+++ Material for the task +++
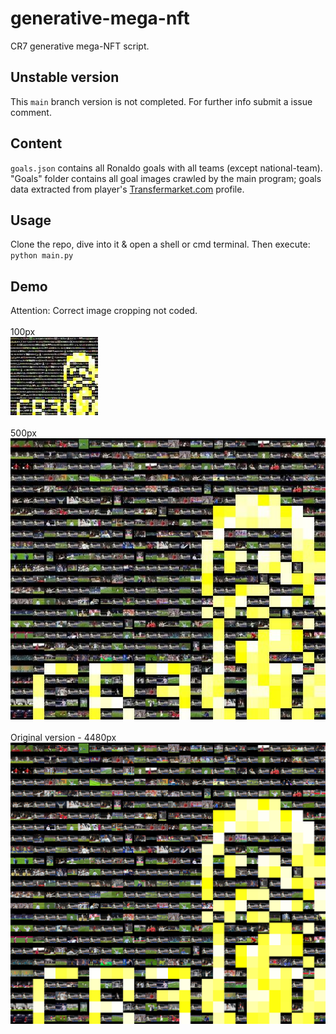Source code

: 
# generative-mega-nft
CR7 generative mega-NFT script.

## Unstable version
This `main` branch version is not completed. For further info submit a issue comment. 

## Content
`goals.json` contains all Ronaldo goals with all teams (except national-team). "Goals" folder contains all goal images crawled by the main program; goals data extracted from player's [Transfermarket.com](https://www.transfermarkt.com/cristiano-ronaldo/alletore/spieler/8198) profile.

## Usage
Clone the repo, dive into it & open a shell or cmd terminal. Then execute:
`python main.py`

## Demo
Attention: Correct image cropping not coded.
<br/><br/>
100px
<br/>
![](https://raw.githubusercontent.com/avcomps/generative-mega-nft/main/example_resized_100px.jpg)
<br/><br/>
500px
<br/>
![](https://raw.githubusercontent.com/avcomps/generative-mega-nft/main/example_resized_500px.jpg)
<br/><br/>
Original version - 4480px
<br/>
![](https://raw.githubusercontent.com/avcomps/generative-mega-nft/main/example.jpg)
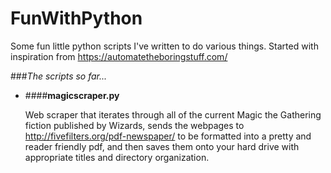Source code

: # FunWithPython
Some fun little python scripts I've written to do various things. Started with inspiration from https://automatetheboringstuff.com/

###*The scripts so far...*

+ ####**magicscraper.py**  

  Web scraper that iterates through all of the current Magic the Gathering fiction published by Wizards, sends the webpages to http://fivefilters.org/pdf-newspaper/ to be formatted into a pretty and reader friendly pdf, and then saves them onto your hard drive with appropriate titles and directory organization.
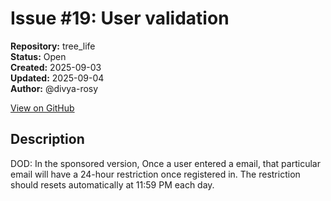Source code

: # Issue #19: User validation

**Repository:** tree_life  
**Status:** Open  
**Created:** 2025-09-03  
**Updated:** 2025-09-04  
**Author:** @divya-rosy  

[View on GitHub](https://github.com/Simtestlab/tree_life/issues/19)

## Description

DOD: In the sponsored version, Once a user entered a email, that particular email will have a 24-hour restriction once registered in. The restriction should resets automatically at 11:59 PM each day.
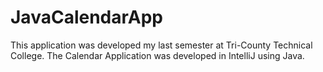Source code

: # JavaCalendarApp
This application was developed my last semester at Tri-County Technical College. The Calendar Application was developed in IntelliJ using Java.
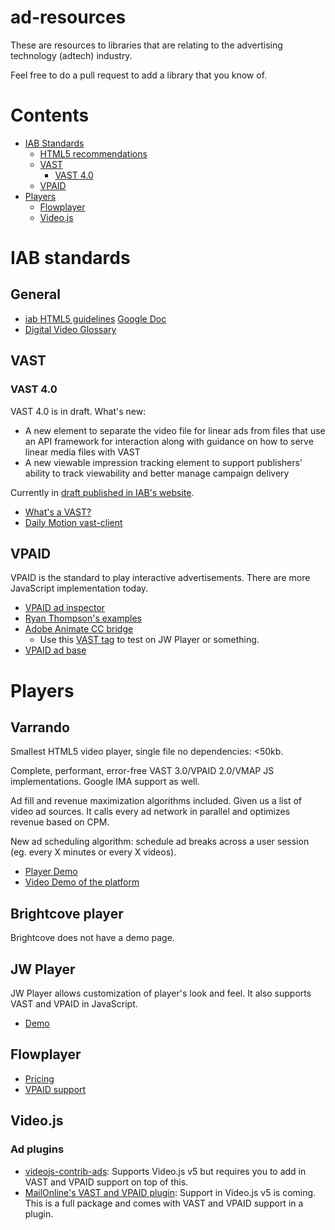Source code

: # ad-resources

These are resources to libraries that are relating to the advertising technology (adtech) industry.

Feel free to do a pull request to add a library that you know of.

# Contents

* [IAB Standards](#iab-standards)
  * [HTML5 recommendations](#html5-recommendations)
  * [VAST](#vast)
    * [VAST 4.0](#vast-40)
  * [VPAID](#vpaid)
* [Players](#players)
  * [Flowplayer](#flowplayer)
  * [Video.js](#videojs)

# IAB standards

## General

* [iab HTML5 guidelines](http://www.iab.com/guidelines/html5-for-digital-advertising-1-0-guidance-for-ad-designers-creative-technologists/) [Google Doc](https://docs.google.com/document/d/1pesMB5eec_kVEczQ5DOY12ZPdpEn4Fhe8fh_Ray96BY/edit)
* [Digital Video Glossary](http://www.iab.com/news/iab-launches-digital-video-glossary/)

## VAST

### VAST 4.0

VAST 4.0 is in draft. What's new:

* A new element to separate the video file for linear ads from files that use an API framework for interaction along with guidance on how to serve linear media files with VAST
* A new viewable impression tracking element to support publishers’ ability to track viewability and better manage campaign delivery

Currently in [draft published in IAB's website](http://www.iab.com/guidelines/digital-video-ad-serving-template-vast-4-0/).

* [What's a VAST?](http://www.iab.com/news/whats-vast-understanding-iab-digital-video-suite/)
* [Daily Motion vast-client](https://github.com/dailymotion/vast-client-js)

## VPAID

VPAID is the standard to play interactive advertisements. There are more JavaScript implementation today.

* [VPAID ad inspector](https://github.com/kahwee/vpaid-ad-inspector)
* [Ryan Thompson's examples](https://github.com/ryanthompson591/vpaidExamples/)
* [Adobe Animate CC bridge](https://github.com/kahwee/animate-vpaid-bridge)
  * Use this [VAST tag](https://s3.amazonaws.com/animate-vpaid-bridge/sample-1.xml) to test on JW Player or something.
* [VPAID ad base](https://github.com/kahwee/vpaid-ad)

# Players

## Varrando

Smallest HTML5 video player, single file no dependencies: <50kb.

Complete, performant, error-free VAST 3.0/VPAID 2.0/VMAP JS implementations. Google IMA support as well.

Ad fill and revenue maximization algorithms included. Given us a list of video ad sources. It calls every ad network in parallel and optimizes revenue based on CPM.

New ad scheduling algorithm: schedule ad breaks across a user session (eg. every X minutes or every X videos).

* [Player Demo](https://varrando.com/demo/)
* [Video Demo of the platform](https://www.youtube.com/watch?v=8jhRMaClUjI)


## Brightcove player

Brightcove does not have a demo page.

## JW Player

JW Player allows customization of player's look and feel. It also supports VAST and VPAID in JavaScript.

* [Demo](https://developer.jwplayer.com/tools/ad-tester/)

## Flowplayer

* [Pricing](https://flowplayer.org/pricing/player.html)
* [VPAID support](https://github.com/mantisadnetwork/flowplayer-vpaid)

## Video.js

### Ad plugins

* [videojs-contrib-ads](https://github.com/videojs/videojs-contrib-ads): Supports Video.js v5 but requires you to add in VAST and VPAID support on top of this.
* [MailOnline's VAST and VPAID plugin](https://github.com/MailOnline/videojs-vast-vpaid/): Support in Video.js v5 is coming. This is a full package and comes with VAST and VPAID support in a plugin.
+++
■ Task requirements:
Copy whichever lines in the listing above hold "scripts".

■ Task result:
Some fun little python scripts I've written to do various things. Started with inspiration from https://automatetheboringstuff.com/
###*The scripts so far...*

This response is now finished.